| Work task |
Please copy each line in the records below that contains the string "costas".

| Materials provided |
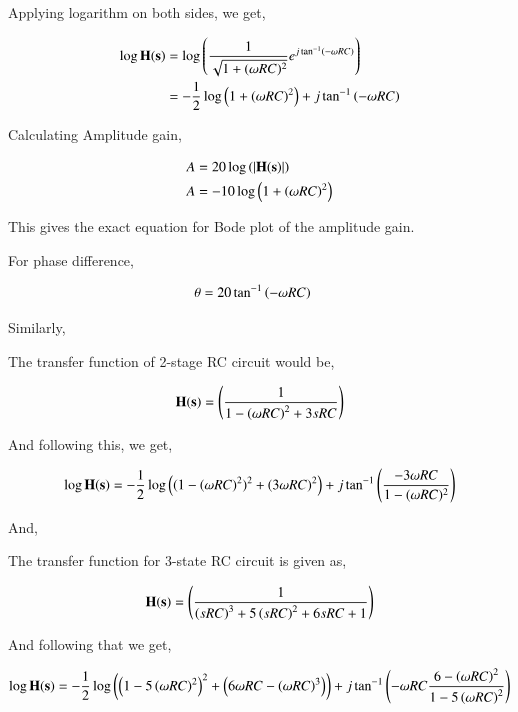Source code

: \documentclass[journal]{IEEEtran}
\begin{document}
Applying logarithm on both sides, we get,

\begin{align*}
    \log{\mathbf{H(s)}} &= \log\left(\frac{1}{\sqrt{1+(\omega RC)^2}} e^{j\tan^{-1}\left(-\omega RC\right)}\right)\\
                  &= -\frac{1}{2}\log\left(1+(\omega RC)^2\right) + j \tan^{-1}\left(-\omega RC\right)
\end{align*}

Calculating Amplitude gain,

\begin{align*}
    A &= 20 \log\left(\left\vert\mathbf{H(s)}\right\vert\right)\\
    A &= -10 \log\left(1+\left(\omega RC\right)^2\right)
\end{align*}

This gives the exact equation for Bode plot of the amplitude gain.

For phase difference,

\begin{align*}
    \theta &= 20\tan^{-1}\left(-\omega RC\right)
\end{align*}


Similarly,

The transfer function of 2-stage RC circuit would be,

\begin{align*}
    \mathbf{H(s)} = \left(\frac{1}{1-\left(\omega RC\right)^2 + 3sRC}\right)
\end{align*}

And following this, we get,

\begin{align*}
    \log\mathbf{H(s)} = -\frac{1}{2}\log\left((1-(\omega RC)^2)^2 + (3\omega RC)^2\right) + j \tan^{-1}\left(\frac{-3\omega RC}{1-(\omega RC)^2}\right)
\end{align*}

And,

The transfer function for 3-state RC circuit is given as,

\begin{align*}
    \mathbf{H(s)} = \left(\frac{1}{\left(sRC\right)^3+5\left(sRC\right)^2+6sRC+1}\right)
\end{align*}

And following that we get,

\begin{align*}
    \log{\mathbf{H(s)}} = -\frac{1}{2}\log\left(\left(1-5\left(\omega RC\right)^2\right)^2+\left(6\omega RC - \left(\omega RC\right)^3\right)\right) + j \tan^{-1}\left(-\omega RC\frac{6-\left(\omega RC\right)^2}{1-5\left(\omega RC\right)^2}\right)
\end{align*}
\end{document}
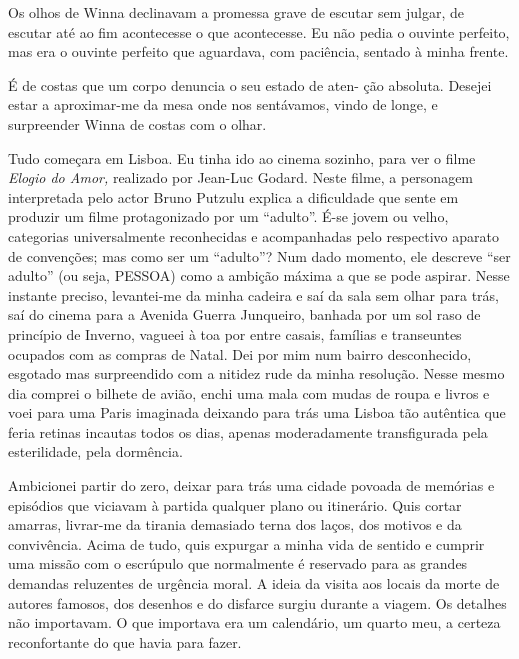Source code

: Os olhos de Winna declinavam a promessa grave de escutar sem julgar, de
escutar até ao fim acontecesse o que acontecesse. Eu não pedia o ouvinte
perfeito, mas era o ouvinte perfeito que aguardava, com paciência,
sentado à minha frente.

É de costas que um corpo denuncia o seu estado de aten- ção absoluta.
Desejei estar a aproximar-me da mesa onde nos sentávamos, vindo de
longe, e surpreender Winna de costas com o olhar.

Tudo começara em Lisboa. Eu tinha ido ao cinema sozinho, para ver o
filme \emph{Elogio do Amor, }realizado por Jean-Luc Godard.
Neste filme, a personagem interpretada pelo actor Bruno Putzulu explica
a dificuldade que sente em produzir um filme protagonizado por um
``adulto''. É-se jovem ou velho, categorias universalmente
reconhecidas e acompanhadas pelo respectivo aparato de convenções; mas
como ser um ``adulto''? Num dado momento, ele descreve ``ser adulto''
(ou seja, PESSOA) como a ambição máxima a que se pode aspirar. Nesse
instante preciso, levantei-me da minha cadeira e saí da sala sem olhar
para trás, saí do cinema para a Avenida Guerra Junqueiro, banhada por
um sol raso de princípio de Inverno, vagueei à toa por entre casais,
famílias e transeuntes ocupados com as compras de Natal. Dei por mim num
bairro desconhecido, esgotado mas surpreendido com a nitidez rude da
minha resolução. Nesse mesmo dia comprei o bilhete de avião, enchi uma
mala com mudas de roupa e livros e voei para uma Paris imaginada
deixando para trás uma Lisboa tão autêntica que feria retinas incautas
todos os dias, apenas moderadamente transfigurada pela esterilidade,
pela dormência.

Ambicionei partir do zero, deixar para trás uma cidade povoada de
memórias e episódios que viciavam à partida qualquer plano ou
itinerário. Quis cortar amarras, livrar-me da tirania demasiado terna
dos laços, dos motivos e da convivência. Acima de tudo, quis expurgar
a minha vida de sentido e cumprir uma missão com o escrúpulo que
normalmente é reservado para as grandes demandas reluzentes de urgência
moral. A ideia da visita aos locais da morte de autores famosos, dos
desenhos e do disfarce surgiu durante a viagem. Os detalhes não
importavam. O que importava era um calendário, um quarto meu, a
certeza reconfortante do que havia para fazer.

| The answer |
É de costas que um corpo denuncia o seu estado de aten- ção absoluta.
longe, e surpreender Winna de costas com o olhar.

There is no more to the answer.